There are two important types of requirements you must consider:
(i) Recovery Point Objective (RPO), i.e., the amount of data you can afford to lose.
(ii) Recovery Time Objective (RTO), i.e., how long the database can be down without causing any significant damage to your business.
For more details, read: RTO and RPO: Useful Considerations for SQL Server Disaster Recovery
Besides the RPO and RTO requirements, your backup plan must cover:
- What needs to be backed up: For SQL Server, you must have both system and user databases backed up.
- What backup type needs to be used: You must determine whether you should take Full and log backups; Full, Differential and Tail log backups, copy-only backups, or file and group backups.
2. Don't use the same physical location or device as your database files
Avoid storing your database backup on the same physical location or drive as your database files. If the physical drive fails (malfunctions or crashes), you will lose everything. So, ensure that the same physical storage is not used for storing the SQL Server database backups. Also, remember the 3-2-1 backup rule that states:
- There shouldn't be only one copy of anything; rather there should be three copies of data;
- Two of the backup copies can be stored locally (onsite) but on different types of storage media;
- At least one copy should be stored to an offsite location (such as cloud storage).

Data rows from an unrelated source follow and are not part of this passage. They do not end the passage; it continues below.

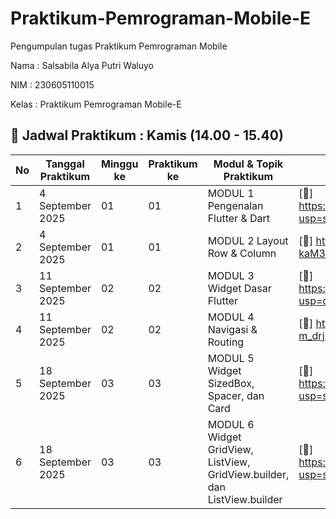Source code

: # Praktikum-Pemrograman-Mobile-E
Pengumpulan tugas Praktikum Pemrograman Mobile

Nama : Salsabila Alya Putri Waluyo

NIM : 230605110015

Kelas : Praktikum Pemrograman Mobile-E  
## 📅 Jadwal Praktikum : Kamis (14.00 - 15.40)

| No | Tanggal Praktikum | Minggu ke | Praktikum ke | Modul & Topik Praktikum           | Link Google Drive | Link GitHub |
|----|-------------------|-----------|--------------|---------------------------|-------------------|-------------|
| 1  | 4 September 2025  | 01        | 01           | MODUL 1 Pengenalan Flutter & Dart | [📂] https://drive.google.com/file/d/1awuJkEVPECZQR3Obslwevs58WBeJDLZF/view?usp=sharing | [💻 GitHub](https://github.com/SalsabilaAlya26/mobile-programming-practicum-pertemuan-1-modul-1-) |
| 2  | 4 September 2025  | 01        | 01           | MODUL 2 Layout Row & Column       | [📂] https://drive.google.com/file/d/1B_EmaTQ-n8b961bV-kaM3ZucGRN5Bz3W/view?usp=sharing | [💻 GitHub](https://github.com/SalsabilaAlya26/mobile-programming-practicum-pertemuan-1-modul-2.git) |
| 3  | 11 September 2025 | 02        | 02           | MODUL 3 Widget Dasar Flutter      | [📂] https://drive.google.com/file/d/1sNAgPhvgKRwecy9z8d53I_0gQ7jGEPMN/view?usp=drive_link | [💻 GitHub](https://github.com/SalsabilaAlya26/mobile-programming-practicum-pertemuan-2-modul-1.git) |
| 4  | 11 September 2025 | 02        | 02           | MODUL 4 Navigasi & Routing        | [📂] https://drive.google.com/file/d/1nvxgbSvFUk3QNZMSchW-m_drj28Y_oRC/view?usp=sharing | [💻 GitHub](https://github.com/SalsabilaAlya26/mobile-programming-practicum-pertemuan-2-modul-2.git) |
| 5  | 18 September 2025 | 03        | 03           | MODUL 5 Widget SizedBox, Spacer, dan Card  | [📂] https://drive.google.com/file/d/1va4am4MdsnSbFexuCqVqiea9azBf9tXT/view?usp=sharing | [💻 GitHub](https://github.com/SalsabilaAlya26/mobile-programming-practicum-pertemuan-3-modul-1.git) |
| 6 | 18 September 2025 | 03         | 03           | MODUL 6 Widget GridView, ListView, GridView.builder, dan ListView.builder |  [📂] https://drive.google.com/file/d/1o6txcDuknyopv8NkYoDLJrGX2BAiH3DM/view?usp=sharing | [💻 GitHub](https://github.com/SalsabilaAlya26/mobile-programming-practicum-pertemuan-3-modul-2.git) |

The 3-2-1 backup strategy is a good rule of thumb for database administrators to keep the data safe in almost any data loss scenario.
3. Set automatic backup schedule
Set an automated schedule to run your backup procedures. Scheduling the backups regularly will ensure they are up-to-date. For scheduling backups, you can use any of these two methods:
- You can use SQL Server Agent to create a scheduled backup job to automatically run backups at the determined interval – daily, weekly, or monthly.

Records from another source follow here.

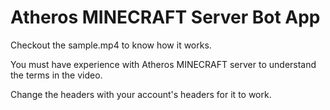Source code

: # Atheros MINECRAFT Server Bot App

Checkout the sample.mp4 to know how it works.

You must have experience with Atheros MINECRAFT server to understand the terms in the video.

Change the headers with your account's headers for it to work.

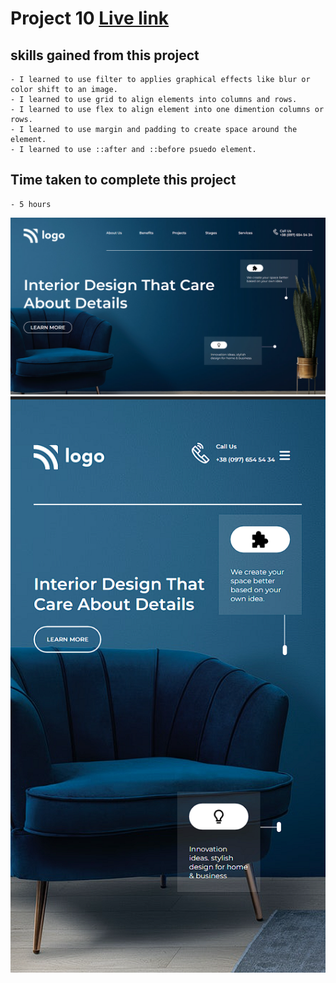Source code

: # Project 10 [Live link](https://interiordesignp10.netlify.app/)

## skills gained from this project
    - I learned to use filter to applies graphical effects like blur or color shift to an image.
    - I learned to use grid to align elements into columns and rows.
    - I learned to use flex to align element into one dimention columns or rows.
    - I learned to use margin and padding to create space around the element.
    - I learned to use ::after and ::before psuedo element.

## Time taken to complete this project
    - 5 hours

![image](./assets/Screenshot%20(18).png)
![image](./assets/Screenshot%20(19).png)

- You can use the Maintenance Plans wizard to create, execute, and automate the backup of SQL database. You can find the wizard under Management in SQL Server Management Studio (SSMS).
4. Test your backups
Besides scheduling database backups, you must also test them to ensure their validity and integrity. This is because backups can get corrupt, putting your business data at risk. If a backup test fails, you can fix the problem before losing any data in the event of a disaster.

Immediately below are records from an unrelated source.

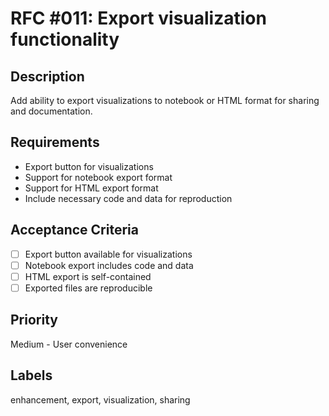 # RFC #011: Export visualization functionality

## Description

Add ability to export visualizations to notebook or HTML format for sharing and documentation.

## Requirements

- Export button for visualizations
- Support for notebook export format
- Support for HTML export format
- Include necessary code and data for reproduction

## Acceptance Criteria

- [ ] Export button available for visualizations
- [ ] Notebook export includes code and data
- [ ] HTML export is self-contained
- [ ] Exported files are reproducible

## Priority

Medium - User convenience

## Labels

enhancement, export, visualization, sharing
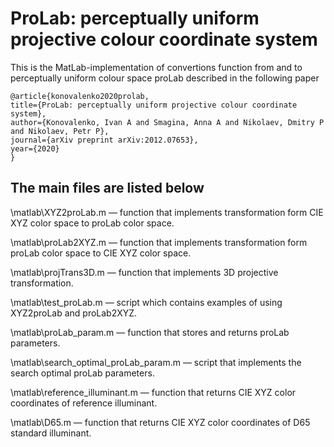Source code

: # ProLab: perceptually uniform projective colour coordinate system

This is the MatLab-implementation of convertions function from and to perceptually uniform colour space proLab
described in the following paper

    @article{konovalenko2020prolab,
    title={ProLab: perceptually uniform projective colour coordinate system},
    author={Konovalenko, Ivan A and Smagina, Anna A and Nikolaev, Dmitry P and Nikolaev, Petr P},
    journal={arXiv preprint arXiv:2012.07653},
    year={2020}
    }

## The main files are listed below

\matlab\XYZ2proLab.m — function that implements transformation form CIE XYZ color space to proLab color space.

\matlab\proLab2XYZ.m — function that implements transformation form proLab color space to CIE XYZ color space.

\matlab\projTrans3D.m — function that implements 3D projective transformation.

\matlab\test_proLab.m — script which contains examples of using XYZ2proLab and proLab2XYZ.

\matlab\proLab_param.m — function that stores and returns proLab parameters.

\matlab\search_optimal_proLab_param.m — script that implements the search optimal proLab parameters.

\matlab\reference_illuminant.m — function that returns CIE XYZ color coordinates of reference illuminant.

\matlab\D65.m — function that returns CIE XYZ color coordinates of D65 standard illuminant.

When it comes to backup testing, here are a few pointers worth noting:
- When creating a database, determine the recovery model you need to use. The Full recovery model is useful for performing point-in-time restores. Avoid using this recovery model, if the data within your database changes frequently. When performing transaction log backups containing bulk operations, you can set the database recovery model to the Bulk-logged recovery model. Set the database to a Simple recovery model if its data changes infrequently.
- Document your backup testing plan to provide guidance and information necessary to perform data recovery. Microsoft recommends keeping the documentation copy in a runbook. It should contain details of how backups are to be tested, parties responsible for backup testing, and the frequency of testing backups (weekly, monthly, etc.).
- Automate your backup testing strategy. It is important as it will reduce the burden on the staff responsible for performing routine backups. Refer to this link for more information.
- After restoring the backups, it is recommended to use DBCC CHECKDB to perform database consistency checks to verify that the backup media wasn’t damaged.
5. Keep right tools in hand
In unforeseen circumstances, when there is no backup or the backup has turned corrupt, database administrators need to be prepared to deal with backup and restore failure. Ideally, executing the DBCC CHECKDB command with “REPAIR_ALLOW_DATA_LOSS” option can help fix database corruption. But it can result in data loss or may fail, causing further downtime. You can keep some tools in hand to minimize the time and effort you spend in repairing the database. One such tool is Stellar Repair for MS SQL.
The SQL recovery tool from Stellar® is designed to help SQL database administrators fix severely corrupted databases, without having to write long lines of code. The software has an intuitive graphical user interface that makes the process of repairing SQL database (MDF) files a hassle-free task.
Check out this video to find out more about how the software works.
It’s the primary responsibility of a DBA to back up the SQL Server databases. However, creating database backup is only the first step. To be able to restore the database from backup is equally important. Following the best practices discussed in this article can help you ensure that the database can be restored from backup and business data gets recovered.